[Work to complete]
Below are records; please set down exactly the lines from the first through the one containing "магазин спортивной одежды".

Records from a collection
-- Opening Marker --
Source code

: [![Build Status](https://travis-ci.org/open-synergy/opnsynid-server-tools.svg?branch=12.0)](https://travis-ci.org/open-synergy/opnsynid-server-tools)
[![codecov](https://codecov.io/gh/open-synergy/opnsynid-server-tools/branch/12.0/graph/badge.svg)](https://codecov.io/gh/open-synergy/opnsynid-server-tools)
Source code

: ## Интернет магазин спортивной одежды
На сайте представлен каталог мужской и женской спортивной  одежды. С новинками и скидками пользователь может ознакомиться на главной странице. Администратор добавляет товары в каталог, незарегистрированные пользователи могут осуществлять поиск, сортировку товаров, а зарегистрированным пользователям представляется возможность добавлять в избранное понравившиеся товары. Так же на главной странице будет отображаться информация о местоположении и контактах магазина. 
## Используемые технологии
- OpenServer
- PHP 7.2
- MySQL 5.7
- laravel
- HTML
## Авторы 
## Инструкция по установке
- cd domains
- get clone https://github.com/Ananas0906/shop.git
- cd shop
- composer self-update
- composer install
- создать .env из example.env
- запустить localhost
-- Closing Marker --
[Written solution]
Source code

: [![Build Status](https://travis-ci.org/open-synergy/opnsynid-server-tools.svg?branch=12.0)](https://travis-ci.org/open-synergy/opnsynid-server-tools)
[![codecov](https://codecov.io/gh/open-synergy/opnsynid-server-tools/branch/12.0/graph/badge.svg)](https://codecov.io/gh/open-synergy/opnsynid-server-tools)
Source code

: ## Интернет магазин спортивной одежды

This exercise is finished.